Catherine Verfaillie et Philip Van Damme, biologistes moléculaires de
l'Université catholique flamande de Louvain (KUL) ont réalisé une expérience de
laboratoire dans laquelle des cellules de patients atteints d'une forme de
démence ont pu être "guéries". Il s'agit de patients atteints de
démence fronto-temporale dont des cellules de la peau ont été transformées en
cellules-souches, puis en cellules neuronales. Ces cellules ont ensuite pu être
guéries, soit par manipulation génétique, soit par l'injonction d'un
"cocktail" de molécules.
Ces expériences sont prometteuses, mais cependant, comme toujours
jusqu'ici dans le cadre des maladies neuro-dégénératives, nous sommes encore
très loin d'une thérapie et il faudra d'abord confirmer les résultats obtenus.
Pour en
savoir plus:
- De manière générale, voir notamment:
heales.org, sens.org et longecity.org - A propos
de longévité et des religions.
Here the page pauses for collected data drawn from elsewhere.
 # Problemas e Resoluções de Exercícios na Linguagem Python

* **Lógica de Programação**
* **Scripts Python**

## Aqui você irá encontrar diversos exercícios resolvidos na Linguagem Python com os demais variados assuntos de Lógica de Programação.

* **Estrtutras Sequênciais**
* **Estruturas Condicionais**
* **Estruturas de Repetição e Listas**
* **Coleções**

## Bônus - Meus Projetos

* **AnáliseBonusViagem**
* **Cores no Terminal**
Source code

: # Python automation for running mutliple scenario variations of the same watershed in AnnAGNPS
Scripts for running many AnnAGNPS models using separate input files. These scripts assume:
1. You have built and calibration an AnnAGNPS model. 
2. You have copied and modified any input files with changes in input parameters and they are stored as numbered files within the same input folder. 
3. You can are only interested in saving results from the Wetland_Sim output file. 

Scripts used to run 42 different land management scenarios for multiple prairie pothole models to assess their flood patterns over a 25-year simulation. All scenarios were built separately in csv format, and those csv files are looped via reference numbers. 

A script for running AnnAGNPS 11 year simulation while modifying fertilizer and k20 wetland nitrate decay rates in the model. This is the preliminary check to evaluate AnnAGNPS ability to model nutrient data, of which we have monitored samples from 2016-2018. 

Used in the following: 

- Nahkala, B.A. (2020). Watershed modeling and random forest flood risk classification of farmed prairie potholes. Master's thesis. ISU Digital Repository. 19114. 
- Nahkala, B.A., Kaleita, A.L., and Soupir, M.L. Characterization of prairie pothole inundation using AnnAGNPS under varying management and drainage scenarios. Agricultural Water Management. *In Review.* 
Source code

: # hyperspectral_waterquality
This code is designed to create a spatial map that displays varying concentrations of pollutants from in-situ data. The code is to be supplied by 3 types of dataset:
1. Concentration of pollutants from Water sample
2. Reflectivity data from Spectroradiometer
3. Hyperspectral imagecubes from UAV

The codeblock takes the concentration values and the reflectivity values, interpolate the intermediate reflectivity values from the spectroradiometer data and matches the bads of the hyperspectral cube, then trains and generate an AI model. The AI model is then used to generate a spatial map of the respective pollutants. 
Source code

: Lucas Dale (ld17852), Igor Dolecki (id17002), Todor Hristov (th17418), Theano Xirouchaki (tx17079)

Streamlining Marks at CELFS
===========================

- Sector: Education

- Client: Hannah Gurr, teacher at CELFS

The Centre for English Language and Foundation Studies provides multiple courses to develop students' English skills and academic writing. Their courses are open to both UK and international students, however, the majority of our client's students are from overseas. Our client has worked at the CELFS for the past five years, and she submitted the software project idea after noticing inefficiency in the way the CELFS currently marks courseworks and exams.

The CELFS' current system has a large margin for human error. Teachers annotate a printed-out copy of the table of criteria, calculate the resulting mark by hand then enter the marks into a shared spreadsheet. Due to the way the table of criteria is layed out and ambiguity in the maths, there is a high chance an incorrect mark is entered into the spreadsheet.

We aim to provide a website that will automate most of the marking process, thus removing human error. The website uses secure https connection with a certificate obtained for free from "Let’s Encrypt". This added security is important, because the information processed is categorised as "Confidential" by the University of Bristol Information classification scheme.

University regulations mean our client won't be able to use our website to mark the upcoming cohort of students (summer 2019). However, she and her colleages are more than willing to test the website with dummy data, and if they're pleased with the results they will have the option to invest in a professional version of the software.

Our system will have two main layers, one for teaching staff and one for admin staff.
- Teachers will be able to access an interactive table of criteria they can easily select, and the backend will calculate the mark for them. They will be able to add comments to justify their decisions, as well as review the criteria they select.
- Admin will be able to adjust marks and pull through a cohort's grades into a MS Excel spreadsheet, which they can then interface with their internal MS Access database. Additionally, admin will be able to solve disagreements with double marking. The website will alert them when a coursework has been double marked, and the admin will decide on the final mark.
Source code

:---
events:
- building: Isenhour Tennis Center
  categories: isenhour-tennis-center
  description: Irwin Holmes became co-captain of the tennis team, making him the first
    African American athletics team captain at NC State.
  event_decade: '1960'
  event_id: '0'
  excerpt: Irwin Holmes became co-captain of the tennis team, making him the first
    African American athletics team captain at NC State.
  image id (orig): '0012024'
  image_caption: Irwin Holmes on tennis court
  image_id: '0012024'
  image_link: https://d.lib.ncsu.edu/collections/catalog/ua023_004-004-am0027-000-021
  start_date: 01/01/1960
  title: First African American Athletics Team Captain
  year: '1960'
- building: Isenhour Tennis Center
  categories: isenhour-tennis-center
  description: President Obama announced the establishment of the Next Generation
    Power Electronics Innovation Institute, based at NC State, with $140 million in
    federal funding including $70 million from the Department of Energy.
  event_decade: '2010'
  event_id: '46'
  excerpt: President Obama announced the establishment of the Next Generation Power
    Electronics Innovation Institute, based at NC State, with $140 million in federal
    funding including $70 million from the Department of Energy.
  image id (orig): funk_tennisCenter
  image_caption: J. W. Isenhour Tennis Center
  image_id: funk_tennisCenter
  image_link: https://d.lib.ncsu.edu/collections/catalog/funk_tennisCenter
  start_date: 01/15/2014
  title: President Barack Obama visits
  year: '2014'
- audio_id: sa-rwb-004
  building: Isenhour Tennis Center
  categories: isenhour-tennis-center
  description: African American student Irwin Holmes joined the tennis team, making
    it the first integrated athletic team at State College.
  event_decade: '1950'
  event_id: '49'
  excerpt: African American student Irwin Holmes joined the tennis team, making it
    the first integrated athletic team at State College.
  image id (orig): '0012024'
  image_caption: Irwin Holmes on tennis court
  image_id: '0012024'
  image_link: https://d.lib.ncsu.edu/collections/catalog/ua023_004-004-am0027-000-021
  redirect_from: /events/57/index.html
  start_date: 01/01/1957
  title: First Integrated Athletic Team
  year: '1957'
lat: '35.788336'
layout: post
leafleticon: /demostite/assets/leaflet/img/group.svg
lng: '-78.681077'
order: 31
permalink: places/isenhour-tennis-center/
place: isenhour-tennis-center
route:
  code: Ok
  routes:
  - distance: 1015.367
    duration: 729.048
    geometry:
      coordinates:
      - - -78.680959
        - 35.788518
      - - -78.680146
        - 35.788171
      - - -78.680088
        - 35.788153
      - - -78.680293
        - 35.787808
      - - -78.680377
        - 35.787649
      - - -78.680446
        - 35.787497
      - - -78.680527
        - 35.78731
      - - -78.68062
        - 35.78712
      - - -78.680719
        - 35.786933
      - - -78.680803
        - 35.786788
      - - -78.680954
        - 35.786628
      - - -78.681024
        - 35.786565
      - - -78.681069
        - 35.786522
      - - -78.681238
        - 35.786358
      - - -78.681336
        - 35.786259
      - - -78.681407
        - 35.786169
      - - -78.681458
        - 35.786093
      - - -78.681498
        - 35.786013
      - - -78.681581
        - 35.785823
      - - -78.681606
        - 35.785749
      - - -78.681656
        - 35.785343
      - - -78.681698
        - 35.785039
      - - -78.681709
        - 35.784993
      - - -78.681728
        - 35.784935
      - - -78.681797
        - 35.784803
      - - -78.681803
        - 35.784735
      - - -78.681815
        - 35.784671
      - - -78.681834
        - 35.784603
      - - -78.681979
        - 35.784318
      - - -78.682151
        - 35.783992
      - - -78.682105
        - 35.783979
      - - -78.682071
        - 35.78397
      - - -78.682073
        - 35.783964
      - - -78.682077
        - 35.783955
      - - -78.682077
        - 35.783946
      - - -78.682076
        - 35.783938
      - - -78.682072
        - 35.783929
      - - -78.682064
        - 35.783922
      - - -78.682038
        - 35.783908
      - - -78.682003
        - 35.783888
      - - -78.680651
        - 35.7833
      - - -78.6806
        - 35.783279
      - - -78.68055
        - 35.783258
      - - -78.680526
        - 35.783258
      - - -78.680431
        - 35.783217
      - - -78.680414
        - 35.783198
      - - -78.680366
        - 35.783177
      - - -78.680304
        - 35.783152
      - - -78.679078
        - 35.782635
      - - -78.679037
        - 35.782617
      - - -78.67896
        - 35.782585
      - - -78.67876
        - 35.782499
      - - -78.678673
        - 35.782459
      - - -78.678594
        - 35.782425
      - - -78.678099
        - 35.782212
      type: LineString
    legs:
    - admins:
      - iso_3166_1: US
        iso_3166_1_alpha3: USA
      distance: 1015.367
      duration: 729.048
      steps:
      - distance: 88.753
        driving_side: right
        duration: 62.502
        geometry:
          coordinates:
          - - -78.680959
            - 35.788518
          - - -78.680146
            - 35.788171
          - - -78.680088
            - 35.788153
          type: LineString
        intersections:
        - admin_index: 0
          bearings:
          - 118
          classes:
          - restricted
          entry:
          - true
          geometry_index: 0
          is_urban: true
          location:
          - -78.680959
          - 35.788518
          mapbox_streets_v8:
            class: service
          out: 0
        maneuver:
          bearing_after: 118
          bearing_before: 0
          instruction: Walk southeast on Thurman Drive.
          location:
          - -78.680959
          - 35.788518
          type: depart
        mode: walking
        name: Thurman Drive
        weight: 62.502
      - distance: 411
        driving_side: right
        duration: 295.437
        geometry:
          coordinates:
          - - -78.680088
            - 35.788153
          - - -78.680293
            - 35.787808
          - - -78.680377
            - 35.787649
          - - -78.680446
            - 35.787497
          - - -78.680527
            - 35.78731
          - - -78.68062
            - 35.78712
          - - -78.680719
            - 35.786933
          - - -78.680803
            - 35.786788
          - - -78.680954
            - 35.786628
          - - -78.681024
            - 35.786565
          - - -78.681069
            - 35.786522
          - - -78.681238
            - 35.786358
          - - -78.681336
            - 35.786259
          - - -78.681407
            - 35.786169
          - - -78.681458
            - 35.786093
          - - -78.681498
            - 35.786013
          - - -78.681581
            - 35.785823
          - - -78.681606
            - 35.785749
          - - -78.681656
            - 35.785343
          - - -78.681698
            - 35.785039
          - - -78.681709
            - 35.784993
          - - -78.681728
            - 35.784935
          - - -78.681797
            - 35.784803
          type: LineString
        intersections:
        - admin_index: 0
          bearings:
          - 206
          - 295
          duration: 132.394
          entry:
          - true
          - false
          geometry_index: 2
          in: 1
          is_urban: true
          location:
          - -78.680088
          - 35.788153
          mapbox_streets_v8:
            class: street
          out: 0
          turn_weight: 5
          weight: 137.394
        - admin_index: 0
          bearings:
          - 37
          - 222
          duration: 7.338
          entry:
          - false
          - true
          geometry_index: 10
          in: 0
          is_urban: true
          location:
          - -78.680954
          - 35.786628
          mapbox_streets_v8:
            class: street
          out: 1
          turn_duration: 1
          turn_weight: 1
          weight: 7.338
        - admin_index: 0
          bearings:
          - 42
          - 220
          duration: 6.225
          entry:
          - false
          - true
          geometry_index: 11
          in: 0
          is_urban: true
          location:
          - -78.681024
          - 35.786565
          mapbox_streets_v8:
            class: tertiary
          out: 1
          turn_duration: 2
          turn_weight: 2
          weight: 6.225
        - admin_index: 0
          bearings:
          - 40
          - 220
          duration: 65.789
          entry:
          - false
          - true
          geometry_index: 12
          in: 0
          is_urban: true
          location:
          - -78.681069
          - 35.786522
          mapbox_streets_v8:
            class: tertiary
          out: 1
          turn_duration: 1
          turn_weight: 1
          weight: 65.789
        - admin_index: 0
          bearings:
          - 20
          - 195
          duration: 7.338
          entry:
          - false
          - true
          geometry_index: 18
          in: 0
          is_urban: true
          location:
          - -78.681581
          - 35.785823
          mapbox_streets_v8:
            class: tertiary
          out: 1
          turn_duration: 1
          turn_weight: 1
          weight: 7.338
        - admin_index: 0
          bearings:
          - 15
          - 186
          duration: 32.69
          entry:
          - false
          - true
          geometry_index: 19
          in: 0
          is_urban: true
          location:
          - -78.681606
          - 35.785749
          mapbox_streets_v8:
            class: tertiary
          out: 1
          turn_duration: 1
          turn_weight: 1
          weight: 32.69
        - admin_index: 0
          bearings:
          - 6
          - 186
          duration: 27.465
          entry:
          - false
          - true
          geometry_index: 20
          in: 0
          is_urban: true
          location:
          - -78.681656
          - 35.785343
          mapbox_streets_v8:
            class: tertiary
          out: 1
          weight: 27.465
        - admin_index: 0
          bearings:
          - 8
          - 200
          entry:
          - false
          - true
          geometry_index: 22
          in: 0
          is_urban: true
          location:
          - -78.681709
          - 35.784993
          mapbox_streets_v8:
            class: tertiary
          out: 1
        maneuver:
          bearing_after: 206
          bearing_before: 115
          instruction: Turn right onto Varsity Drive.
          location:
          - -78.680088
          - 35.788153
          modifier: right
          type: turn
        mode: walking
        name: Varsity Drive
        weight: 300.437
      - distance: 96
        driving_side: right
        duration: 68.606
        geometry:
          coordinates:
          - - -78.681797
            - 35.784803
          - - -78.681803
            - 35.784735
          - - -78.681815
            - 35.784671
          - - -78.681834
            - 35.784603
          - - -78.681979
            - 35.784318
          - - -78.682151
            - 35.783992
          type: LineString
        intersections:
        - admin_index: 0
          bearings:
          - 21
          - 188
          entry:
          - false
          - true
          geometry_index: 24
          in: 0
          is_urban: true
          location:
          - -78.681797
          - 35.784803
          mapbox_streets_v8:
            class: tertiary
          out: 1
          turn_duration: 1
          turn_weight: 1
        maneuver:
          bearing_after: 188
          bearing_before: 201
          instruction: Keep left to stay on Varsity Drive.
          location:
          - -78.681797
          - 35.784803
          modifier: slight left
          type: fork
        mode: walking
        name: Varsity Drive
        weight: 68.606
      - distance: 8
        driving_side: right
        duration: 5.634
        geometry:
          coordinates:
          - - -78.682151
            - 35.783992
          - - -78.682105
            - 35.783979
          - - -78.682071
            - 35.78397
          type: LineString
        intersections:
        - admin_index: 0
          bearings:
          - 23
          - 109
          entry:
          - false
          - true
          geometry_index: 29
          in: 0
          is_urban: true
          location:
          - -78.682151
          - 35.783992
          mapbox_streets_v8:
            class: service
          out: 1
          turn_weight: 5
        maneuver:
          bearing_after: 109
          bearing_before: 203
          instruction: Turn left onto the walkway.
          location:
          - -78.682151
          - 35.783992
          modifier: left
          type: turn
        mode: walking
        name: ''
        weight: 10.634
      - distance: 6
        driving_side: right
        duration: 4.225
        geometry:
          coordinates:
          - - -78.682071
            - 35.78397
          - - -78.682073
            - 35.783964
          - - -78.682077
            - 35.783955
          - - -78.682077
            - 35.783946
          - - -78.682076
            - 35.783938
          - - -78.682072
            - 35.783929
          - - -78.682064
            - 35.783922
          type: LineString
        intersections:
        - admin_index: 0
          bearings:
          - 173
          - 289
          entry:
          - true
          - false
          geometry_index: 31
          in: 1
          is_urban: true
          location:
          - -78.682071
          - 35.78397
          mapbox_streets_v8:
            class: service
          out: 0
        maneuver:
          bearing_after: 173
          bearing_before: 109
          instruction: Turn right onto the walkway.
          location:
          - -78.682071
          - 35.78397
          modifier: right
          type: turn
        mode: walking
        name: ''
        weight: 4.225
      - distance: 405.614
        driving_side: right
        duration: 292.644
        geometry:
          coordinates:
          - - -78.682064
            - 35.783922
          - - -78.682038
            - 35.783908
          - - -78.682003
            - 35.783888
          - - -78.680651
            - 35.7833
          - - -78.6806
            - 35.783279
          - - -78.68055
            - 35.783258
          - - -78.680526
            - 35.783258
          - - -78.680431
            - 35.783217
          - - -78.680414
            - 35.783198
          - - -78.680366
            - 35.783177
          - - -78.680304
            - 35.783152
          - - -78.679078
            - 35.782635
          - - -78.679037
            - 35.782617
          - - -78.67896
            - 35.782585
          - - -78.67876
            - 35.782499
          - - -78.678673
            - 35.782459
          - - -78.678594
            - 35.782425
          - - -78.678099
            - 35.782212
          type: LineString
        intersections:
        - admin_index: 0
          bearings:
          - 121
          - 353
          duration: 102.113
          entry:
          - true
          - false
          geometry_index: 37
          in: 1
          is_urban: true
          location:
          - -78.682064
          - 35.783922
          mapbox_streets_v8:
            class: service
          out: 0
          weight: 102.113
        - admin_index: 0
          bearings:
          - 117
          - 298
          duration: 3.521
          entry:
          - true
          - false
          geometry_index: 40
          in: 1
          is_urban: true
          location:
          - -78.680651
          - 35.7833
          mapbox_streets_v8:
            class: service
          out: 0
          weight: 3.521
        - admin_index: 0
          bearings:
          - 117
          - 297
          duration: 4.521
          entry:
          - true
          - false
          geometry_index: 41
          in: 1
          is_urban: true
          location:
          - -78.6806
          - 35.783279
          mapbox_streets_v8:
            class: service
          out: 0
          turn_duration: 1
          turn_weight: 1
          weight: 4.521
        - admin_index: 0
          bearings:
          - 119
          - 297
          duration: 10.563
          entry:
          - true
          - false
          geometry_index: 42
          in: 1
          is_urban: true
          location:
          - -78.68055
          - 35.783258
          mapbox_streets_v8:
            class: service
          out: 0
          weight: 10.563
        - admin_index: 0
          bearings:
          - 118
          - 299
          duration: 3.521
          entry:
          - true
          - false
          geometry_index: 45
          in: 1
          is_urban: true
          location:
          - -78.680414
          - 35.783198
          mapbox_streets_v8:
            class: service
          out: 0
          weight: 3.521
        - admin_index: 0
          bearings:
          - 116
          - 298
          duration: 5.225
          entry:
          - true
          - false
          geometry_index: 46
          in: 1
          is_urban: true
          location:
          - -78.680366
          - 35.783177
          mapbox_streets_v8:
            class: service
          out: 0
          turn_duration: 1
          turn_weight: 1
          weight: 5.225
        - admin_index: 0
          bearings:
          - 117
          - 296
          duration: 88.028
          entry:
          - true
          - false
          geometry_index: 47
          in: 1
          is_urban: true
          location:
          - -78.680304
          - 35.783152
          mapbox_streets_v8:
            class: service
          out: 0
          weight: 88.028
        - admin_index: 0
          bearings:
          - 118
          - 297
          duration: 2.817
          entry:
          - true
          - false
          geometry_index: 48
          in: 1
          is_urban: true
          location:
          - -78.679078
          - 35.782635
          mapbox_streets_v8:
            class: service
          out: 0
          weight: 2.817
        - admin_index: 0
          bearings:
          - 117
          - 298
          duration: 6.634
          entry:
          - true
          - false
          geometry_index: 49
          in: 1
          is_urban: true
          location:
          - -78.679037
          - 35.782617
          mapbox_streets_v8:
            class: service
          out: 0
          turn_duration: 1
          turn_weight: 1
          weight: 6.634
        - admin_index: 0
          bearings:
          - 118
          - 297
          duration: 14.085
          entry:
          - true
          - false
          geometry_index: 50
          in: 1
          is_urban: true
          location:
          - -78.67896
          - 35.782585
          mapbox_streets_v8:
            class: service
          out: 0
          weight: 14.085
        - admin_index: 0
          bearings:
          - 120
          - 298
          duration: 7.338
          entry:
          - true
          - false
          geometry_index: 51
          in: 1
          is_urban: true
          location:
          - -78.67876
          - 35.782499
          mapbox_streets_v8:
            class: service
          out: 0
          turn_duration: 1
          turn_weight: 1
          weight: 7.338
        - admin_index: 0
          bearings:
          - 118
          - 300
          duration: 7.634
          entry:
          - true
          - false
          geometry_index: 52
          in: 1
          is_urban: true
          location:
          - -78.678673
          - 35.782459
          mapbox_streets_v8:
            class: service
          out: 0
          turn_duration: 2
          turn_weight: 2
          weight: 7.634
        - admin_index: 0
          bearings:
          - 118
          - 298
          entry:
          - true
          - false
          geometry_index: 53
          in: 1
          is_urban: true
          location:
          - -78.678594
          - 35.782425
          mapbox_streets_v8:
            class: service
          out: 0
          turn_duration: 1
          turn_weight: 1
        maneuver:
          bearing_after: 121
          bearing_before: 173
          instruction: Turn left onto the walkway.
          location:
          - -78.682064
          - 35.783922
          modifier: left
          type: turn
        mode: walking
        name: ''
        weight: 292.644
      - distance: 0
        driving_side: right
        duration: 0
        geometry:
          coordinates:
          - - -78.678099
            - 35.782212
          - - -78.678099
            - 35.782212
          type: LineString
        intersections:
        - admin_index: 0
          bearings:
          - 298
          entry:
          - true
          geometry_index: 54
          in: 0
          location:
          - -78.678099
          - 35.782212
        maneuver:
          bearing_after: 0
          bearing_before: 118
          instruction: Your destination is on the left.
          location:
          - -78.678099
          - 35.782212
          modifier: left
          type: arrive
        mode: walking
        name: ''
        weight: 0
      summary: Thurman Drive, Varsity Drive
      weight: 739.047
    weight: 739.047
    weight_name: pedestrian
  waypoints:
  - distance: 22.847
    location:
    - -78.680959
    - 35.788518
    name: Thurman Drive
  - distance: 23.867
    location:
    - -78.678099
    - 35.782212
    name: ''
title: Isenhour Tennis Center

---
Voir notamment: La mort et l'immortalité :
Encyclopédie des savoirs et des croyances. 2004. 1685 pages.
- Une
lettre précédente en 2010 avait été consacrée à la religion catholique: utopianchronicles.blogspot.be/2010/05/la-mort-de-la-mort-numero-14-avril-2010.html
- A propos
des recherches relatives à Alzheimer
www.cell.com/stem-cell-reports/fulltext/S2213-6711(14)00358-0
(en anglais) med.stanford.edu/news/all-news/2014/12/blocking-receptor-in-brains-immune-cells-counters-alzheimers.html
(en anglais)
- Source de
l'image: en.wikipedia.org/wiki/Near-death_experience#mediaviewer/File:Hieronymus_Bosch_013.jpg
(Jérôme Bosch)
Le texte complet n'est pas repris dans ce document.